Assigned task:
In the records below, take the line containing "2. **Task:** Add" and every line following it, and write them out exactly.

[Data records]
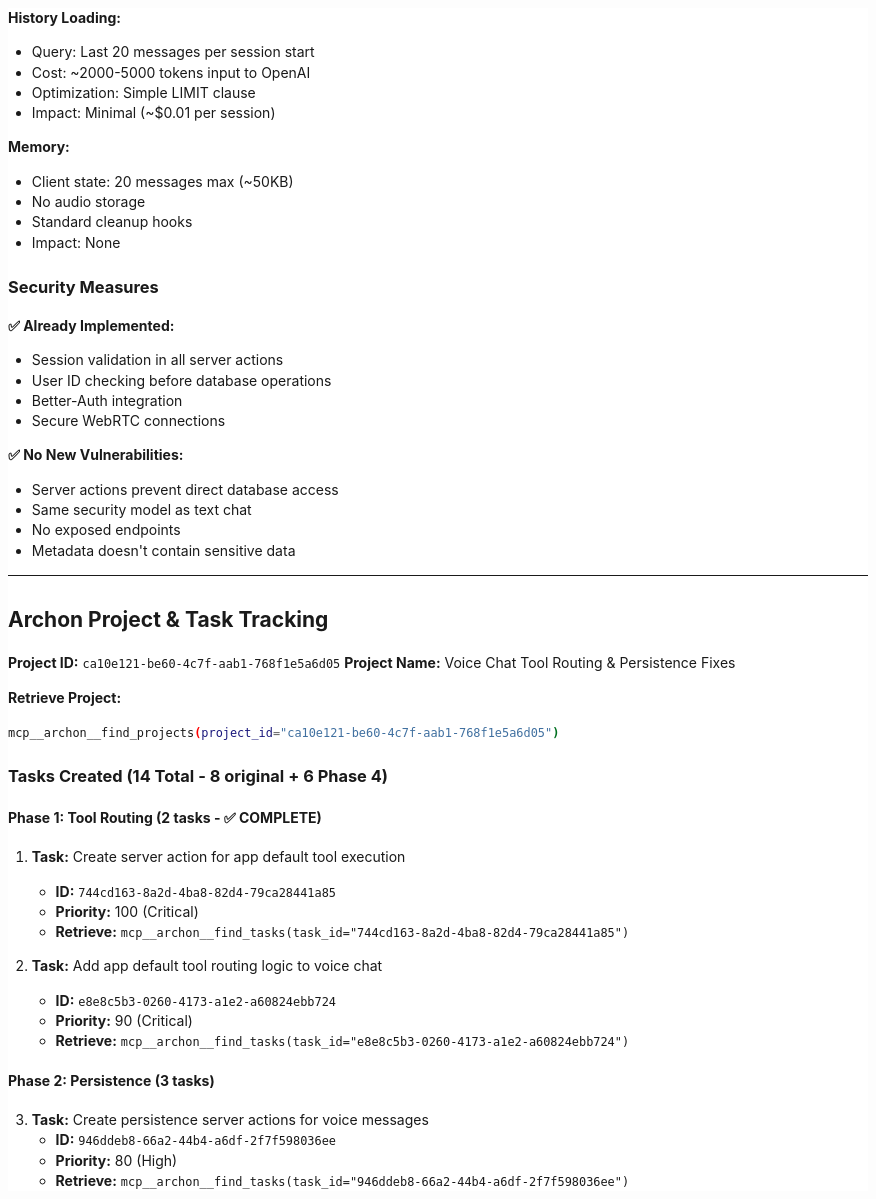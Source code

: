 **History Loading:**
- Query: Last 20 messages per session start
- Cost: ~2000-5000 tokens input to OpenAI
- Optimization: Simple LIMIT clause
- Impact: Minimal (~$0.01 per session)

**Memory:**
- Client state: 20 messages max (~50KB)
- No audio storage
- Standard cleanup hooks
- Impact: None

### Security Measures

**✅ Already Implemented:**
- Session validation in all server actions
- User ID checking before database operations
- Better-Auth integration
- Secure WebRTC connections

**✅ No New Vulnerabilities:**
- Server actions prevent direct database access
- Same security model as text chat
- No exposed endpoints
- Metadata doesn't contain sensitive data

---

## Archon Project & Task Tracking

**Project ID:** `ca10e121-be60-4c7f-aab1-768f1e5a6d05`
**Project Name:** Voice Chat Tool Routing & Persistence Fixes

**Retrieve Project:**
```bash
mcp__archon__find_projects(project_id="ca10e121-be60-4c7f-aab1-768f1e5a6d05")
```

### Tasks Created (14 Total - 8 original + 6 Phase 4)

#### Phase 1: Tool Routing (2 tasks - ✅ COMPLETE)
1. **Task:** Create server action for app default tool execution
   - **ID:** `744cd163-8a2d-4ba8-82d4-79ca28441a85`
   - **Priority:** 100 (Critical)
   - **Retrieve:** `mcp__archon__find_tasks(task_id="744cd163-8a2d-4ba8-82d4-79ca28441a85")`

2. **Task:** Add app default tool routing logic to voice chat
   - **ID:** `e8e8c5b3-0260-4173-a1e2-a60824ebb724`
   - **Priority:** 90 (Critical)
   - **Retrieve:** `mcp__archon__find_tasks(task_id="e8e8c5b3-0260-4173-a1e2-a60824ebb724")`

#### Phase 2: Persistence (3 tasks)
3. **Task:** Create persistence server actions for voice messages
   - **ID:** `946ddeb8-66a2-44b4-a6df-2f7f598036ee`
   - **Priority:** 80 (High)
   - **Retrieve:** `mcp__archon__find_tasks(task_id="946ddeb8-66a2-44b4-a6df-2f7f598036ee")`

Response:
2. **Task:** Add app default tool routing logic to voice chat
   - **ID:** `e8e8c5b3-0260-4173-a1e2-a60824ebb724`
   - **Priority:** 90 (Critical)
   - **Retrieve:** `mcp__archon__find_tasks(task_id="e8e8c5b3-0260-4173-a1e2-a60824ebb724")`

#### Phase 2: Persistence (3 tasks)
3. **Task:** Create persistence server actions for voice messages
   - **ID:** `946ddeb8-66a2-44b4-a6df-2f7f598036ee`
   - **Priority:** 80 (High)
   - **Retrieve:** `mcp__archon__find_tasks(task_id="946ddeb8-66a2-44b4-a6df-2f7f598036ee")`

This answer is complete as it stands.